WHAT IS REQUIRED =>
Your task is to reproduce exactly the lines from the line with "If true, add VLAN header" through the end of the records below.

DATASET =>

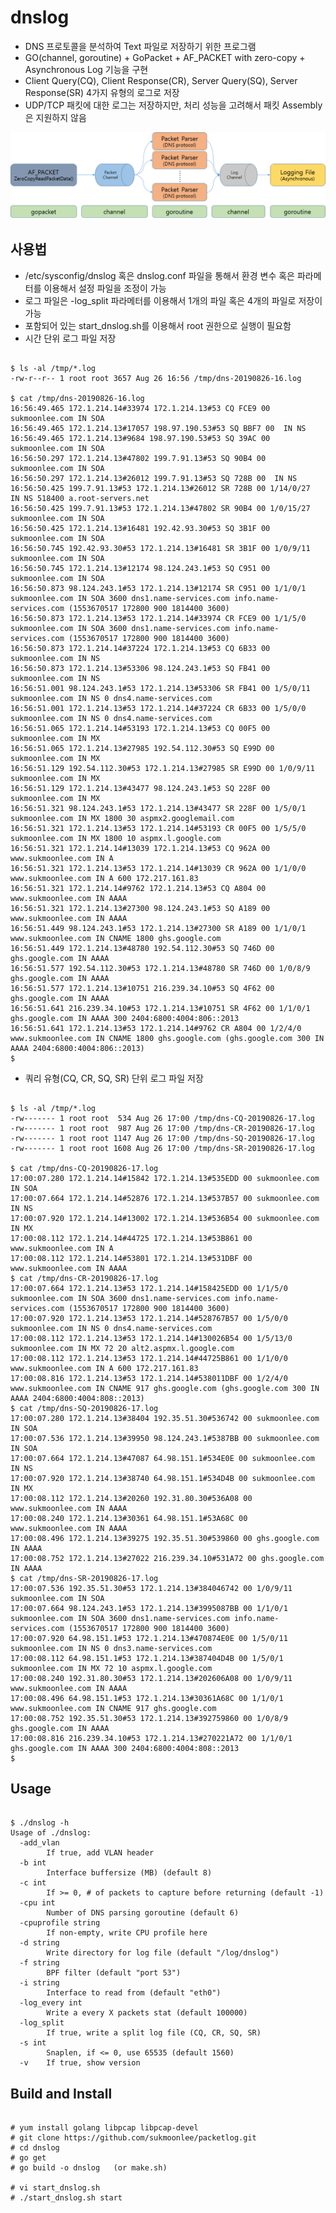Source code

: # dnslog
* DNS 프로토콜을 분석하여 Text 파일로 저장하기 위한 프로그램
* GO(channel, goroutine) + GoPacket + AF_PACKET with zero-copy + Asynchronous Log 기능을 구현
* Client Query(CQ), Client Response(CR), Server Query(SQ), Server Response(SR) 4가지 유형의 로그로 저장
* UDP/TCP 패킷에 대한 로그는 저장하지만, 처리 성능을 고려해서 패킷 Assembly은 지원하지 않음

![Alt text](/docs/intro.png "Packetlog Introduce")

## 사용법
* /etc/sysconfig/dnslog 혹은 dnslog.conf 파일을 통해서 환경 변수 혹은 파라메터를 이용해서 설정 파일을 조정이 가능
* 로그 파일은 -log_split 파라메터를 이용해서 1개의 파일 혹은 4개의 파일로 저장이 가능
* 포함되어 있는 start_dnslog.sh를 이용해서 root 권한으로 실행이 필요함
* 시간 단위 로그 파일 저장
<pre><code>
$ ls -al /tmp/*.log
-rw-r--r-- 1 root root 3657 Aug 26 16:56 /tmp/dns-20190826-16.log

$ cat /tmp/dns-20190826-16.log
16:56:49.465 172.1.214.14#33974 172.1.214.13#53 CQ FCE9 00 sukmoonlee.com IN SOA
16:56:49.465 172.1.214.13#17057 198.97.190.53#53 SQ BBF7 00  IN NS
16:56:49.465 172.1.214.13#9684 198.97.190.53#53 SQ 39AC 00 sukmoonlee.com IN SOA
16:56:50.297 172.1.214.13#47802 199.7.91.13#53 SQ 90B4 00 sukmoonlee.com IN SOA
16:56:50.297 172.1.214.13#26012 199.7.91.13#53 SQ 728B 00  IN NS
16:56:50.425 199.7.91.13#53 172.1.214.13#26012 SR 728B 00 1/14/0/27  IN NS 518400 a.root-servers.net
16:56:50.425 199.7.91.13#53 172.1.214.13#47802 SR 90B4 00 1/0/15/27 sukmoonlee.com IN SOA
16:56:50.425 172.1.214.13#16481 192.42.93.30#53 SQ 3B1F 00 sukmoonlee.com IN SOA
16:56:50.745 192.42.93.30#53 172.1.214.13#16481 SR 3B1F 00 1/0/9/11 sukmoonlee.com IN SOA
16:56:50.745 172.1.214.13#12174 98.124.243.1#53 SQ C951 00 sukmoonlee.com IN SOA
16:56:50.873 98.124.243.1#53 172.1.214.13#12174 SR C951 00 1/1/0/1 sukmoonlee.com IN SOA 3600 dns1.name-services.com info.name-services.com (1553670517 172800 900 1814400 3600)
16:56:50.873 172.1.214.13#53 172.1.214.14#33974 CR FCE9 00 1/1/5/0 sukmoonlee.com IN SOA 3600 dns1.name-services.com info.name-services.com (1553670517 172800 900 1814400 3600)
16:56:50.873 172.1.214.14#37224 172.1.214.13#53 CQ 6B33 00 sukmoonlee.com IN NS
16:56:50.873 172.1.214.13#53306 98.124.243.1#53 SQ FB41 00 sukmoonlee.com IN NS
16:56:51.001 98.124.243.1#53 172.1.214.13#53306 SR FB41 00 1/5/0/11 sukmoonlee.com IN NS 0 dns4.name-services.com
16:56:51.001 172.1.214.13#53 172.1.214.14#37224 CR 6B33 00 1/5/0/0 sukmoonlee.com IN NS 0 dns4.name-services.com
16:56:51.065 172.1.214.14#53193 172.1.214.13#53 CQ 00F5 00 sukmoonlee.com IN MX
16:56:51.065 172.1.214.13#27985 192.54.112.30#53 SQ E99D 00 sukmoonlee.com IN MX
16:56:51.129 192.54.112.30#53 172.1.214.13#27985 SR E99D 00 1/0/9/11 sukmoonlee.com IN MX
16:56:51.129 172.1.214.13#43477 98.124.243.1#53 SQ 228F 00 sukmoonlee.com IN MX
16:56:51.321 98.124.243.1#53 172.1.214.13#43477 SR 228F 00 1/5/0/1 sukmoonlee.com IN MX 1800 30 aspmx2.googlemail.com
16:56:51.321 172.1.214.13#53 172.1.214.14#53193 CR 00F5 00 1/5/5/0 sukmoonlee.com IN MX 1800 10 aspmx.l.google.com
16:56:51.321 172.1.214.14#13039 172.1.214.13#53 CQ 962A 00 www.sukmoonlee.com IN A
16:56:51.321 172.1.214.13#53 172.1.214.14#13039 CR 962A 00 1/1/0/0 www.sukmoonlee.com IN A 600 172.217.161.83
16:56:51.321 172.1.214.14#9762 172.1.214.13#53 CQ A804 00 www.sukmoonlee.com IN AAAA
16:56:51.321 172.1.214.13#27300 98.124.243.1#53 SQ A189 00 www.sukmoonlee.com IN AAAA
16:56:51.449 98.124.243.1#53 172.1.214.13#27300 SR A189 00 1/1/0/1 www.sukmoonlee.com IN CNAME 1800 ghs.google.com
16:56:51.449 172.1.214.13#48780 192.54.112.30#53 SQ 746D 00 ghs.google.com IN AAAA
16:56:51.577 192.54.112.30#53 172.1.214.13#48780 SR 746D 00 1/0/8/9 ghs.google.com IN AAAA
16:56:51.577 172.1.214.13#10751 216.239.34.10#53 SQ 4F62 00 ghs.google.com IN AAAA
16:56:51.641 216.239.34.10#53 172.1.214.13#10751 SR 4F62 00 1/1/0/1 ghs.google.com IN AAAA 300 2404:6800:4004:806::2013
16:56:51.641 172.1.214.13#53 172.1.214.14#9762 CR A804 00 1/2/4/0 www.sukmoonlee.com IN CNAME 1800 ghs.google.com (ghs.google.com 300 IN AAAA 2404:6800:4004:806::2013)
$
</code></pre>
* 쿼리 유형(CQ, CR, SQ, SR) 단위 로그 파일 저장
<pre><code>
$ ls -al /tmp/*.log
-rw------- 1 root root  534 Aug 26 17:00 /tmp/dns-CQ-20190826-17.log
-rw------- 1 root root  987 Aug 26 17:00 /tmp/dns-CR-20190826-17.log
-rw------- 1 root root 1147 Aug 26 17:00 /tmp/dns-SQ-20190826-17.log
-rw------- 1 root root 1608 Aug 26 17:00 /tmp/dns-SR-20190826-17.log

$ cat /tmp/dns-CQ-20190826-17.log
17:00:07.280 172.1.214.14#15842 172.1.214.13#535EDD 00 sukmoonlee.com IN SOA
17:00:07.664 172.1.214.14#52876 172.1.214.13#537B57 00 sukmoonlee.com IN NS
17:00:07.920 172.1.214.14#13002 172.1.214.13#536B54 00 sukmoonlee.com IN MX
17:00:08.112 172.1.214.14#44725 172.1.214.13#53B861 00 www.sukmoonlee.com IN A
17:00:08.112 172.1.214.14#53801 172.1.214.13#531DBF 00 www.sukmoonlee.com IN AAAA
$ cat /tmp/dns-CR-20190826-17.log
17:00:07.664 172.1.214.13#53 172.1.214.14#158425EDD 00 1/1/5/0 sukmoonlee.com IN SOA 3600 dns1.name-services.com info.name-services.com (1553670517 172800 900 1814400 3600)
17:00:07.920 172.1.214.13#53 172.1.214.14#528767B57 00 1/5/0/0 sukmoonlee.com IN NS 0 dns4.name-services.com
17:00:08.112 172.1.214.13#53 172.1.214.14#130026B54 00 1/5/13/0 sukmoonlee.com IN MX 72 20 alt2.aspmx.l.google.com
17:00:08.112 172.1.214.13#53 172.1.214.14#44725B861 00 1/1/0/0 www.sukmoonlee.com IN A 600 172.217.161.83
17:00:08.816 172.1.214.13#53 172.1.214.14#538011DBF 00 1/2/4/0 www.sukmoonlee.com IN CNAME 917 ghs.google.com (ghs.google.com 300 IN AAAA 2404:6800:4004:808::2013)
$ cat /tmp/dns-SQ-20190826-17.log
17:00:07.280 172.1.214.13#38404 192.35.51.30#536742 00 sukmoonlee.com IN SOA
17:00:07.536 172.1.214.13#39950 98.124.243.1#5387BB 00 sukmoonlee.com IN SOA
17:00:07.664 172.1.214.13#47087 64.98.151.1#534E0E 00 sukmoonlee.com IN NS
17:00:07.920 172.1.214.13#38740 64.98.151.1#534D4B 00 sukmoonlee.com IN MX
17:00:08.112 172.1.214.13#20260 192.31.80.30#536A08 00 www.sukmoonlee.com IN AAAA
17:00:08.240 172.1.214.13#30361 64.98.151.1#53A68C 00 www.sukmoonlee.com IN AAAA
17:00:08.496 172.1.214.13#39275 192.35.51.30#539860 00 ghs.google.com IN AAAA
17:00:08.752 172.1.214.13#27022 216.239.34.10#531A72 00 ghs.google.com IN AAAA
$ cat /tmp/dns-SR-20190826-17.log
17:00:07.536 192.35.51.30#53 172.1.214.13#384046742 00 1/0/9/11 sukmoonlee.com IN SOA
17:00:07.664 98.124.243.1#53 172.1.214.13#3995087BB 00 1/1/0/1 sukmoonlee.com IN SOA 3600 dns1.name-services.com info.name-services.com (1553670517 172800 900 1814400 3600)
17:00:07.920 64.98.151.1#53 172.1.214.13#470874E0E 00 1/5/0/11 sukmoonlee.com IN NS 0 dns3.name-services.com
17:00:08.112 64.98.151.1#53 172.1.214.13#387404D4B 00 1/5/0/1 sukmoonlee.com IN MX 72 10 aspmx.l.google.com
17:00:08.240 192.31.80.30#53 172.1.214.13#202606A08 00 1/0/9/11 www.sukmoonlee.com IN AAAA
17:00:08.496 64.98.151.1#53 172.1.214.13#30361A68C 00 1/1/0/1 www.sukmoonlee.com IN CNAME 917 ghs.google.com
17:00:08.752 192.35.51.30#53 172.1.214.13#392759860 00 1/0/8/9 ghs.google.com IN AAAA
17:00:08.816 216.239.34.10#53 172.1.214.13#270221A72 00 1/1/0/1 ghs.google.com IN AAAA 300 2404:6800:4004:808::2013
$
</code></pre>

## Usage
<pre><code>
$ ./dnslog -h
Usage of ./dnslog:
  -add_vlan
        If true, add VLAN header
  -b int
        Interface buffersize (MB) (default 8)
  -c int
        If >= 0, # of packets to capture before returning (default -1)
  -cpu int
        Number of DNS parsing goroutine (default 6)
  -cpuprofile string
        If non-empty, write CPU profile here
  -d string
        Write directory for log file (default "/log/dnslog")
  -f string
        BPF filter (default "port 53")
  -i string
        Interface to read from (default "eth0")
  -log_every int
        Write a every X packets stat (default 100000)
  -log_split
        If true, write a split log file (CQ, CR, SQ, SR)
  -s int
        Snaplen, if <= 0, use 65535 (default 1560)
  -v    If true, show version
</code></pre>

## Build and Install
<pre><code>
# yum install golang libpcap libpcap-devel
# git clone https://github.com/sukmoonlee/packetlog.git
# cd dnslog
# go get
# go build -o dnslog   (or make.sh)

# vi start_dnslog.sh
# ./start_dnslog.sh start
</code></pre>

YOUR RESPONSE =>
        If true, add VLAN header
  -b int
        Interface buffersize (MB) (default 8)
  -c int
        If >= 0, # of packets to capture before returning (default -1)
  -cpu int
        Number of DNS parsing goroutine (default 6)
  -cpuprofile string
        If non-empty, write CPU profile here
  -d string
        Write directory for log file (default "/log/dnslog")
  -f string
        BPF filter (default "port 53")
  -i string
        Interface to read from (default "eth0")
  -log_every int
        Write a every X packets stat (default 100000)
  -log_split
        If true, write a split log file (CQ, CR, SQ, SR)
  -s int
        Snaplen, if <= 0, use 65535 (default 1560)
  -v    If true, show version
</code></pre>

## Build and Install
<pre><code>
# yum install golang libpcap libpcap-devel
# git clone https://github.com/sukmoonlee/packetlog.git
# cd dnslog
# go get
# go build -o dnslog   (or make.sh)

# vi start_dnslog.sh
# ./start_dnslog.sh start
</code></pre>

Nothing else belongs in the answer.